Data for this exercise:

※ ※ ※

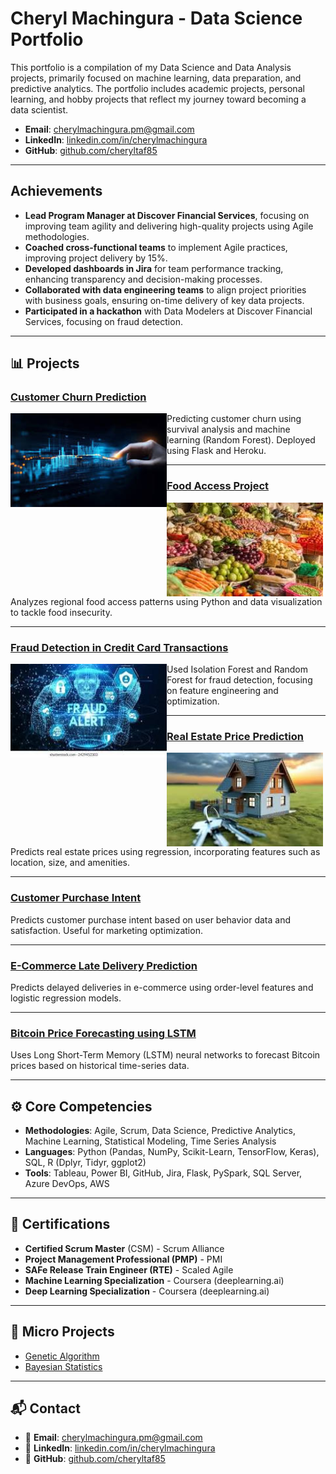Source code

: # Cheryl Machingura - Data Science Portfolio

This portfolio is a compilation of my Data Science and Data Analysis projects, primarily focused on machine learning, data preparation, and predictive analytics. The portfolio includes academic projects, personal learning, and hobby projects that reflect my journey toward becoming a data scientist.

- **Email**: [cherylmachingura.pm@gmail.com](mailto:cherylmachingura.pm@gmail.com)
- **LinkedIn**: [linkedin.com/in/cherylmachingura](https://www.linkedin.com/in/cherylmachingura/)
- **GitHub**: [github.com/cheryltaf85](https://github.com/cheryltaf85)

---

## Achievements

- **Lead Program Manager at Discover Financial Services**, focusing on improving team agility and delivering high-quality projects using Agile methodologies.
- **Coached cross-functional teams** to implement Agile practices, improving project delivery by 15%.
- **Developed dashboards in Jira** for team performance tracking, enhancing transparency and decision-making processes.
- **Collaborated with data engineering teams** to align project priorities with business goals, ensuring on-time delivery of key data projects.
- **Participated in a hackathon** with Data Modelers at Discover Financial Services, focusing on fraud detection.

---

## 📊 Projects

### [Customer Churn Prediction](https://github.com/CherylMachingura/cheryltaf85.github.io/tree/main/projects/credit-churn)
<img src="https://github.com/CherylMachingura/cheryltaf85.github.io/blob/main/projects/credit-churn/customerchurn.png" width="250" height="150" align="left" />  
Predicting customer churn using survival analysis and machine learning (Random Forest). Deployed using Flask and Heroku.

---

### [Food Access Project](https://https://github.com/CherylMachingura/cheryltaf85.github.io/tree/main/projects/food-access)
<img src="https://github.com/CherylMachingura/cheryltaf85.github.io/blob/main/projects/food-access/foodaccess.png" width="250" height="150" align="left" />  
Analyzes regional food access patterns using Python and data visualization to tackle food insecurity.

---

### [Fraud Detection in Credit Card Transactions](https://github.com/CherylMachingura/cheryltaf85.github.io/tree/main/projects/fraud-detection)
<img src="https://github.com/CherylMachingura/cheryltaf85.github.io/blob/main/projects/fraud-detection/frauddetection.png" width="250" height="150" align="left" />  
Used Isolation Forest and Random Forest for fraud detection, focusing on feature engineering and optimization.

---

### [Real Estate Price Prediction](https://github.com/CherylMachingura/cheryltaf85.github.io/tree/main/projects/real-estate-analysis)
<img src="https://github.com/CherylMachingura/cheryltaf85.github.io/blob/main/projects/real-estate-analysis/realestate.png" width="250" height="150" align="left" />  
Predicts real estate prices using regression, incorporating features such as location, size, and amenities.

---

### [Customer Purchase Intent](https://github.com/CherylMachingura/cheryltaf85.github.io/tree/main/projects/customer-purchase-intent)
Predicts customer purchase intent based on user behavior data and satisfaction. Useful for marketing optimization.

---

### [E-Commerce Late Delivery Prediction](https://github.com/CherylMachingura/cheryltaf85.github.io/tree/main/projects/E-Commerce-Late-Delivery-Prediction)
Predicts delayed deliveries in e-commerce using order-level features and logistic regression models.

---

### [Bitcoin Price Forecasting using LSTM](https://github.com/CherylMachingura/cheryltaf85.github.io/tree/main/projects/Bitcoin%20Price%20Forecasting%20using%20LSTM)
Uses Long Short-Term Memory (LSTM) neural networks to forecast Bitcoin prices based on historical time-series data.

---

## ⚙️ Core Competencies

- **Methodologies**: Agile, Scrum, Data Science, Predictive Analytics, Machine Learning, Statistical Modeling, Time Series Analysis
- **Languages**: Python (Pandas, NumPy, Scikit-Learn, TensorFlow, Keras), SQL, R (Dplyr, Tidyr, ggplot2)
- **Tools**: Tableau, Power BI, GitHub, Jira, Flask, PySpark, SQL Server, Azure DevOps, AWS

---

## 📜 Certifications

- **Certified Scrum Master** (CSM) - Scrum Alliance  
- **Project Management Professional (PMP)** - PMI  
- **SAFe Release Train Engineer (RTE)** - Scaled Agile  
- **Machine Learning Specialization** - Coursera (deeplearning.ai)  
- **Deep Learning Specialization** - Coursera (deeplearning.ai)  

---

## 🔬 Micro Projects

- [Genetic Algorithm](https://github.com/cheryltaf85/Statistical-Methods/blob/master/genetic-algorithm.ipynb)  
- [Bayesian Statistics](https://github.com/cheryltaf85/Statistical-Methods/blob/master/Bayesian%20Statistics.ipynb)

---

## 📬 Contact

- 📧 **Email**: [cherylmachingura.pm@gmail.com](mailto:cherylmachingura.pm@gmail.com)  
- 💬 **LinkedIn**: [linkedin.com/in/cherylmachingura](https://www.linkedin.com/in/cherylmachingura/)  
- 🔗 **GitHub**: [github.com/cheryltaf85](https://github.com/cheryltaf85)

※ ※ ※

What is expected: Give the listing again exactly, minus its images.

Task response:
Source code

: # Cheryl Machingura - Data Science Portfolio

This portfolio is a compilation of my Data Science and Data Analysis projects, primarily focused on machine learning, data preparation, and predictive analytics. The portfolio includes academic projects, personal learning, and hobby projects that reflect my journey toward becoming a data scientist.

- **Email**: [cherylmachingura.pm@gmail.com](mailto:cherylmachingura.pm@gmail.com)
- **LinkedIn**: [linkedin.com/in/cherylmachingura](https://www.linkedin.com/in/cherylmachingura/)
- **GitHub**: [github.com/cheryltaf85](https://github.com/cheryltaf85)

---

## Achievements

- **Lead Program Manager at Discover Financial Services**, focusing on improving team agility and delivering high-quality projects using Agile methodologies.
- **Coached cross-functional teams** to implement Agile practices, improving project delivery by 15%.
- **Developed dashboards in Jira** for team performance tracking, enhancing transparency and decision-making processes.
- **Collaborated with data engineering teams** to align project priorities with business goals, ensuring on-time delivery of key data projects.
- **Participated in a hackathon** with Data Modelers at Discover Financial Services, focusing on fraud detection.

---

## 📊 Projects

### [Customer Churn Prediction](https://github.com/CherylMachingura/cheryltaf85.github.io/tree/main/projects/credit-churn)
<img src="https://github.com/CherylMachingura/cheryltaf85.github.io/blob/main/projects/credit-churn/customerchurn.png" width="250" height="150" align="left" />  
Predicting customer churn using survival analysis and machine learning (Random Forest). Deployed using Flask and Heroku.

---

### [Food Access Project](https://https://github.com/CherylMachingura/cheryltaf85.github.io/tree/main/projects/food-access)
<img src="https://github.com/CherylMachingura/cheryltaf85.github.io/blob/main/projects/food-access/foodaccess.png" width="250" height="150" align="left" />  
Analyzes regional food access patterns using Python and data visualization to tackle food insecurity.

---

### [Fraud Detection in Credit Card Transactions](https://github.com/CherylMachingura/cheryltaf85.github.io/tree/main/projects/fraud-detection)
<img src="https://github.com/CherylMachingura/cheryltaf85.github.io/blob/main/projects/fraud-detection/frauddetection.png" width="250" height="150" align="left" />  
Used Isolation Forest and Random Forest for fraud detection, focusing on feature engineering and optimization.

---

### [Real Estate Price Prediction](https://github.com/CherylMachingura/cheryltaf85.github.io/tree/main/projects/real-estate-analysis)
<img src="https://github.com/CherylMachingura/cheryltaf85.github.io/blob/main/projects/real-estate-analysis/realestate.png" width="250" height="150" align="left" />  
Predicts real estate prices using regression, incorporating features such as location, size, and amenities.

---

### [Customer Purchase Intent](https://github.com/CherylMachingura/cheryltaf85.github.io/tree/main/projects/customer-purchase-intent)
Predicts customer purchase intent based on user behavior data and satisfaction. Useful for marketing optimization.

---

### [E-Commerce Late Delivery Prediction](https://github.com/CherylMachingura/cheryltaf85.github.io/tree/main/projects/E-Commerce-Late-Delivery-Prediction)
Predicts delayed deliveries in e-commerce using order-level features and logistic regression models.

---

### [Bitcoin Price Forecasting using LSTM](https://github.com/CherylMachingura/cheryltaf85.github.io/tree/main/projects/Bitcoin%20Price%20Forecasting%20using%20LSTM)
Uses Long Short-Term Memory (LSTM) neural networks to forecast Bitcoin prices based on historical time-series data.

---

## ⚙️ Core Competencies

- **Methodologies**: Agile, Scrum, Data Science, Predictive Analytics, Machine Learning, Statistical Modeling, Time Series Analysis
- **Languages**: Python (Pandas, NumPy, Scikit-Learn, TensorFlow, Keras), SQL, R (Dplyr, Tidyr, ggplot2)
- **Tools**: Tableau, Power BI, GitHub, Jira, Flask, PySpark, SQL Server, Azure DevOps, AWS

---

## 📜 Certifications

- **Certified Scrum Master** (CSM) - Scrum Alliance  
- **Project Management Professional (PMP)** - PMI  
- **SAFe Release Train Engineer (RTE)** - Scaled Agile  
- **Machine Learning Specialization** - Coursera (deeplearning.ai)  
- **Deep Learning Specialization** - Coursera (deeplearning.ai)  

---

## 🔬 Micro Projects

- [Genetic Algorithm](https://github.com/cheryltaf85/Statistical-Methods/blob/master/genetic-algorithm.ipynb)  
- [Bayesian Statistics](https://github.com/cheryltaf85/Statistical-Methods/blob/master/Bayesian%20Statistics.ipynb)

---

## 📬 Contact

- 📧 **Email**: [cherylmachingura.pm@gmail.com](mailto:cherylmachingura.pm@gmail.com)  
- 💬 **LinkedIn**: [linkedin.com/in/cherylmachingura](https://www.linkedin.com/in/cherylmachingura/)  
- 🔗 **GitHub**: [github.com/cheryltaf85](https://github.com/cheryltaf85)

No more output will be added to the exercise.